__Task objective__
Of all the lines below, return only those starting with the line holding "At the end of" and going on through the line holding "Dr. Bobashev hopes", exactly as written.

__Input for this task__
▬▬▬▬▬▬▬▬▬▬

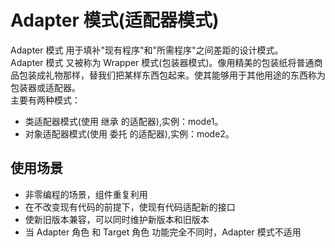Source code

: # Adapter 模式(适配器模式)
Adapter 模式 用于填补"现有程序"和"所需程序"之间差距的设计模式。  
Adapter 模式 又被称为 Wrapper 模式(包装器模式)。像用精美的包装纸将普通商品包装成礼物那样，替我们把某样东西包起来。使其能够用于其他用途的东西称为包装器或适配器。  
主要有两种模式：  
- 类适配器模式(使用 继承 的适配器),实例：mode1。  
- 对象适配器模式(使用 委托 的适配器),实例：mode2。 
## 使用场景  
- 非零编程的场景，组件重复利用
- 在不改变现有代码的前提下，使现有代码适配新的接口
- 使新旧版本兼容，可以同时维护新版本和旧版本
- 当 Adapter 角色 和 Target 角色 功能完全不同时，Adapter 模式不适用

▬▬▬▬▬▬▬▬▬▬

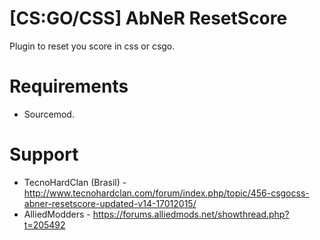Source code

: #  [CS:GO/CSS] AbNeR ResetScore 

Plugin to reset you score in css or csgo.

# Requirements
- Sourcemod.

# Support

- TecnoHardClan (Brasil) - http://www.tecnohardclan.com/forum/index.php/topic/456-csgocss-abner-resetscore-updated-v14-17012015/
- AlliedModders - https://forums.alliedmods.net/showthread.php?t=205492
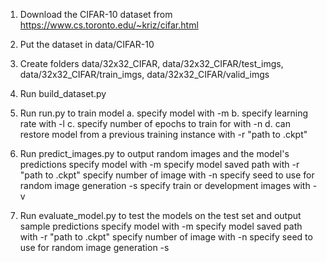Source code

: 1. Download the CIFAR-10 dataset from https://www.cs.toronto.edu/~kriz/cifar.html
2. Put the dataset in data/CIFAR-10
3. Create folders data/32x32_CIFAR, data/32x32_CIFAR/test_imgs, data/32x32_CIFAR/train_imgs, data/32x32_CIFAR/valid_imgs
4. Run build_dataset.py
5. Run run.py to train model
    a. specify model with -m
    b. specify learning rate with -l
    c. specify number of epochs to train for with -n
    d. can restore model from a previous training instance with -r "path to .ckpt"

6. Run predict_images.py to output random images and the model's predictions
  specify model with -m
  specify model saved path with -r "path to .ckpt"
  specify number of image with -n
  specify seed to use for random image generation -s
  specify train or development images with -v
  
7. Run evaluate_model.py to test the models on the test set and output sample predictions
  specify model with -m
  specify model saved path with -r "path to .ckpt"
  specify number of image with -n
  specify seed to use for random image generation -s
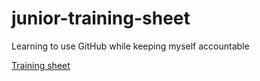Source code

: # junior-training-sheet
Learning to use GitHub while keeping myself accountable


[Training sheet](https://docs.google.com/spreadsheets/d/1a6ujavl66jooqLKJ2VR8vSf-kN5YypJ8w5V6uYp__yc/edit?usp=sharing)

▬▬▬▬▬▬▬▬▬▬

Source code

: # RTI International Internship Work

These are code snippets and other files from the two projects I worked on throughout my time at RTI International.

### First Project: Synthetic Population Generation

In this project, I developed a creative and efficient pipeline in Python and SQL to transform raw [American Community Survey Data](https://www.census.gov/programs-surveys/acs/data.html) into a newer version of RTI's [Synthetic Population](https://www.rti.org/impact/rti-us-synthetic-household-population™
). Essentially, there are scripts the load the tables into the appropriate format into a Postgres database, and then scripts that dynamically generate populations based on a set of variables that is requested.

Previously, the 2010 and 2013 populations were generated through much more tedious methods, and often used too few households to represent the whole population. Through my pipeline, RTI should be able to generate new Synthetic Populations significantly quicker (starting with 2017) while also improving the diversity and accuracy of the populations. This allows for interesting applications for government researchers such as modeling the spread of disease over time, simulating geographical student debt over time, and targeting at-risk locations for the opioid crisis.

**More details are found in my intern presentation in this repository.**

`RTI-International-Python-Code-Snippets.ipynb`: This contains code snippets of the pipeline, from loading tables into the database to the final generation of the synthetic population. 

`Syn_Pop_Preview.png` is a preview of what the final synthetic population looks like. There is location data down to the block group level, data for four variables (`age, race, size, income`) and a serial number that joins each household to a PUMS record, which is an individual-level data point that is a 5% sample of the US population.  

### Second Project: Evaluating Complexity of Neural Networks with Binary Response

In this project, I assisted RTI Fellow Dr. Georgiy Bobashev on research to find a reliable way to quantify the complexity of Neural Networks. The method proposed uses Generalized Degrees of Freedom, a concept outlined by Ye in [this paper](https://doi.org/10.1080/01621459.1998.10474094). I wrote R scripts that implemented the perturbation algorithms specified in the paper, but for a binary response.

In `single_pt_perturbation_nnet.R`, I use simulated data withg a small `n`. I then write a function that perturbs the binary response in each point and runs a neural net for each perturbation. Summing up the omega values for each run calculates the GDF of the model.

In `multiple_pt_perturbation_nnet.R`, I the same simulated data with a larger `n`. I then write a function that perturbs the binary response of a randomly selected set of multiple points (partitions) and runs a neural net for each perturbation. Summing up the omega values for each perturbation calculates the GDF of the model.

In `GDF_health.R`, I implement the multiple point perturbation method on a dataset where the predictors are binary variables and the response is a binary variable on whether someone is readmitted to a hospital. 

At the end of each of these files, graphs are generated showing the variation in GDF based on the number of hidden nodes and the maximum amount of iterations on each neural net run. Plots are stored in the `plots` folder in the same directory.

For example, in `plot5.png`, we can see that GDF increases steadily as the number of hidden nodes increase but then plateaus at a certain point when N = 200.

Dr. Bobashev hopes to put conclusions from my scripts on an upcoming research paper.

▬▬▬▬▬▬▬▬▬▬

__Response area__
At the end of each of these files, graphs are generated showing the variation in GDF based on the number of hidden nodes and the maximum amount of iterations on each neural net run. Plots are stored in the `plots` folder in the same directory.

For example, in `plot5.png`, we can see that GDF increases steadily as the number of hidden nodes increase but then plateaus at a certain point when N = 200.

Dr. Bobashev hopes to put conclusions from my scripts on an upcoming research paper.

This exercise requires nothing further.